#### THE PROBLEM:
Give the count of lines in the data that include "side", with no other words.
BEGIN INPUT FOR THIS TASK
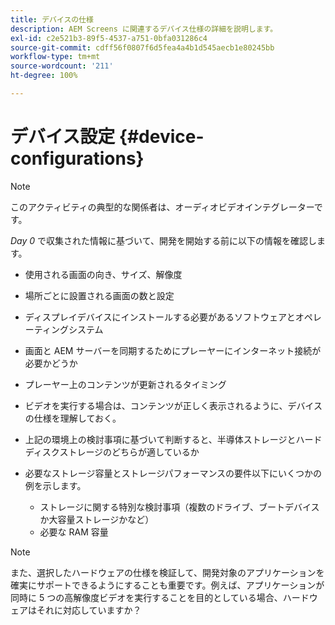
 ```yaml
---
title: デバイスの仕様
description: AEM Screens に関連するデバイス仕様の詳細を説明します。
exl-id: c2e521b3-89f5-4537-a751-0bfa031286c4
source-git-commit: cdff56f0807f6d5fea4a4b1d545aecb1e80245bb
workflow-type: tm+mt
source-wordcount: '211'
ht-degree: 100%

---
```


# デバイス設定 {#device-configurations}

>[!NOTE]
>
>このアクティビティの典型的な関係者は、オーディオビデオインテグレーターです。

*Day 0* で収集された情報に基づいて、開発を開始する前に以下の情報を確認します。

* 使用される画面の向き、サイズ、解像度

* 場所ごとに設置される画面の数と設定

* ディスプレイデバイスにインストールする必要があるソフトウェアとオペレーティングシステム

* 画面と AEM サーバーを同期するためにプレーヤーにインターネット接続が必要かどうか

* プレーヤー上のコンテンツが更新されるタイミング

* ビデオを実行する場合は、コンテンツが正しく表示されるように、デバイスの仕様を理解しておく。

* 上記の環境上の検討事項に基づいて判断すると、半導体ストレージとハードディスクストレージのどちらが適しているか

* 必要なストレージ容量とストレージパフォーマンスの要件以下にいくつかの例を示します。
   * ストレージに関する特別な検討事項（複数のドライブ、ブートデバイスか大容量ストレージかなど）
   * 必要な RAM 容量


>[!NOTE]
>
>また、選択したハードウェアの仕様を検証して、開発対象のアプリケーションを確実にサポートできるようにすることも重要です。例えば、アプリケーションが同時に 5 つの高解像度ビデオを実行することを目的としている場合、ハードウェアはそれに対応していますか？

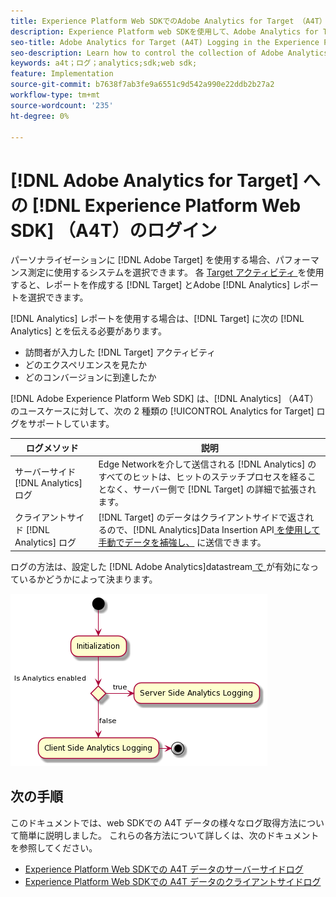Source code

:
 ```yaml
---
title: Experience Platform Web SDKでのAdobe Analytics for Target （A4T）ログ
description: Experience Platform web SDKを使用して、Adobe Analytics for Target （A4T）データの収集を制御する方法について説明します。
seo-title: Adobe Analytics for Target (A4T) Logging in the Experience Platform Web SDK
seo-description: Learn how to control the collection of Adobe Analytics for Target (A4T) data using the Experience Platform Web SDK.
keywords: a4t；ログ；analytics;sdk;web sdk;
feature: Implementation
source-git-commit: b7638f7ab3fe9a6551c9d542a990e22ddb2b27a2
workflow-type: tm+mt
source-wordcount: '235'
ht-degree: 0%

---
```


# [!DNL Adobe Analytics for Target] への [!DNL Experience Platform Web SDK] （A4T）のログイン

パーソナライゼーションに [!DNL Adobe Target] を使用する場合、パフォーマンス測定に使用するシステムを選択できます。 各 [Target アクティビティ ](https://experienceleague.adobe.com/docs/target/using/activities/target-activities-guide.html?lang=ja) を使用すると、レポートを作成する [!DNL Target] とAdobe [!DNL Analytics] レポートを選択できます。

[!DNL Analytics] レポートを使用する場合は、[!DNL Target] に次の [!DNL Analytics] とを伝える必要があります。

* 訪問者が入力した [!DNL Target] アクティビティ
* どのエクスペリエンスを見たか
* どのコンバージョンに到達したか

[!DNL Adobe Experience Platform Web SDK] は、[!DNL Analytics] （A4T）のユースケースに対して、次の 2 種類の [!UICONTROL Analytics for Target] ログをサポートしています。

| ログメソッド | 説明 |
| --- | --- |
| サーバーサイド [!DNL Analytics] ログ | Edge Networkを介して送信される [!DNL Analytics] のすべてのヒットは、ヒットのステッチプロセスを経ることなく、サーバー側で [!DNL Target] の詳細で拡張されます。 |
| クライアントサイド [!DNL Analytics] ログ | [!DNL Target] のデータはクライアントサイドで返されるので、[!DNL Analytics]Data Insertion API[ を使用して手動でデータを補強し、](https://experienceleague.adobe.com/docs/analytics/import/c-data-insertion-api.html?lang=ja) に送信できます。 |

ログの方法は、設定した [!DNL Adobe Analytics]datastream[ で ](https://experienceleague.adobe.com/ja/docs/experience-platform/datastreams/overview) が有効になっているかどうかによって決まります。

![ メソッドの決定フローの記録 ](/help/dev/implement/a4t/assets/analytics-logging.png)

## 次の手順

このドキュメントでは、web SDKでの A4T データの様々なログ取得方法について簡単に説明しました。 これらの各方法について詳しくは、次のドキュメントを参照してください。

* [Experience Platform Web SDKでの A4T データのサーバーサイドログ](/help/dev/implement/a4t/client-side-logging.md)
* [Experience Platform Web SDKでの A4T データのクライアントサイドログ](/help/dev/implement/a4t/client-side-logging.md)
END INPUT FOR THIS TASK
#### RESPONSE BOX:
2